The mouse in front received an engineered gene that makes it bigger and
stronger than its companion. Such engineered mice show none of the muscle
degeneration typical of aging, despite the fact that they don't do extra
exercise. Photo by Jon Chase. |
Nadia Rosenthal is raising mighty mice whose muscles don't
deteriorate with age. The Harvard Medical School researcher inserts
a particular gene into mouse embryos, and the pups grow bigger and
stronger than normal mice.
At the age of four weeks, the rodents begin to show progressive
strengthening of almost every muscle in their bodies. Laboratory
technicians call them "Arnold Schwarzenegger mice." At
the age of 20 months -- equivalent to senior-citizen age in humans --
the animals show none of the muscle degeneration typical of old age.
Does this research herald a time when humans will be born and die
strong without bothering with difficult, boring, and time-consuming
exercises?

Nadia Rosenthal expects her work on building stronger mice to someday lead
to new treatments for human problems like muscular dystrophies, heart
enlargement, diabetes, and age-related muscle weakness.
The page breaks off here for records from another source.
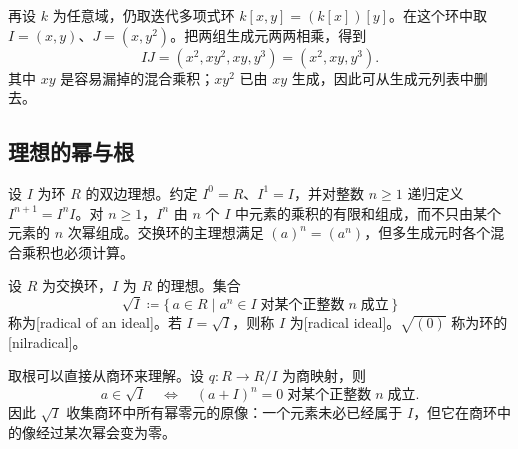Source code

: \ProseParagraphBreak
再设 \(k\) 为任意域，仍取迭代多项式环 \(k[x,y]=(k[x])[y]\)。在这个环中取 \(I=(x,y)\)、\(J=(x,y^2)\)。把两组生成元两两相乘，得到
\[
	IJ=(x^2,xy^2,xy,y^3)=(x^2,xy,y^3).
\]
其中 \(xy\) 是容易漏掉的混合乘积；\(xy^2\) 已由 \(xy\) 生成，因此可从生成元列表中删去。

\subsection{理想的幂与根}
\label{b1:subsec:1003:02}
设 \(I\) 为环 \(R\) 的双边理想。约定 \(I^0=R\)、\(I^1=I\)，并对整数 \(n\geq1\) 递归定义 \(I^{n+1}=I^nI\)。对 \(n\geq1\)，\(I^n\) 由 \(n\) 个 \(I\) 中元素的乘积的有限和组成，而不只由某个元素的 \(n\) 次幂组成。交换环的主理想满足 \((a)^n=(a^n)\)，但多生成元时各个混合乘积也必须计算。

\begin{definition}\label{b1:def:radical-ideal}
	设 \(R\) 为交换环，\(I\) 为 \(R\) 的理想。集合
	\[
		\sqrt I\coloneqq\{\,a\in R\mid a^n\in I\;\text{对某个正整数}\;n\;\text{成立}\,\}
	\]
	称为[radical of an ideal]。若 \(I=\sqrt I\)，则称 \(I\) 为[radical ideal]。\(\sqrt{(0)}\) 称为环的[nilradical]。
\end{definition}

取根可以直接从商环来理解。设 \(q:R\to R/I\) 为商映射，则
\[
	a\in\sqrt I \quad\Longleftrightarrow\quad (a+I)^n=0\;\text{对某个正整数}\;n\;\text{成立}.
\]
因此 \(\sqrt I\) 收集商环中所有幂零元的原像：一个元素未必已经属于 \(I\)，但它在商环中的像经过某次幂会变为零。

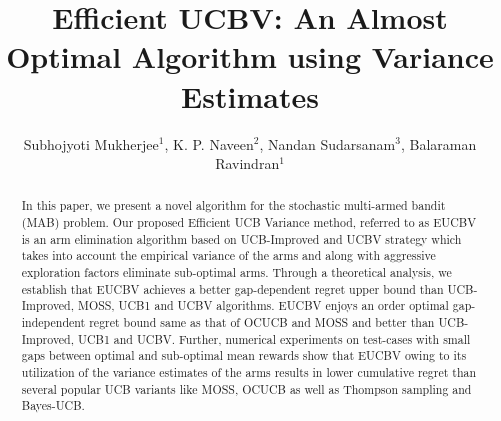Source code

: \documentclass{llncs}
\begin{document}
%
\frontmatter          %
%
\pagestyle{headings}  %

\mainmatter              %
%
\title{Efficient UCBV: An Almost Optimal Algorithm using Variance Estimates}
%
%
\author{Subhojyoti Mukherjee${}^1$, K. P. Naveen${}^2$, Nandan
Sudarsanam${}^3$, Balaraman Ravindran${}^1$}
%
%
%

\maketitle              %

\begin{abstract}
In this paper, we present a novel algorithm for the stochastic multi-armed bandit (MAB) problem. Our proposed Efficient UCB Variance method, referred to as EUCBV is an arm elimination algorithm based on  UCB-Improved and UCBV strategy which takes into account the empirical variance of the arms and along  with aggressive exploration factors eliminate sub-optimal arms. Through a theoretical analysis, we establish that EUCBV achieves a better gap-dependent regret upper bound than UCB-Improved, MOSS, UCB1 and UCBV algorithms. EUCBV enjoys an order optimal gap-independent regret bound same as that of OCUCB and MOSS and better than UCB-Improved, UCB1 and UCBV. Further, numerical experiments on test-cases with small gaps between optimal and sub-optimal mean rewards show that EUCBV owing to its utilization of the variance estimates of the arms results in lower cumulative regret than several popular UCB variants like MOSS, OCUCB as well as Thompson sampling and Bayes-UCB. 

\end{abstract}
\end{document}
Photo by Jon
Chase. |
"No," Rosenthal says flatly. "We certainly have no
plans to add the gene to human embryos so that they can become
muscular children and adults. We are doing basic research to
determine how this gene operates during the life span."
But Rosenthal does not deny that what she is learning will bear on
gene therapy for treating muscle diseases, heart failure, diabetes,
and age-related muscle degeneration.
Recently, she and H. Lee Sweeney of the University of Pennsylvania
announced results of experiments with adult mice who received
injections of the gene into their muscles. The inoculations prevented
muscle deterioration in mice as old as 2 years -- 80 years in human
terms. The shots even regenerated muscle, restoring some of the lost
strength and size.
Old mice regained 27 percent of muscle lost to age; younger mice
experienced a 15 percent increase, Sweeney reported. "You
build muscle mass and strength even without exercise," he
says.
Many safety questions must be answered before experiments begin
on humans. "We hope to start such safety trials this year or
next," says Rosenthal, an associate professor of medicine.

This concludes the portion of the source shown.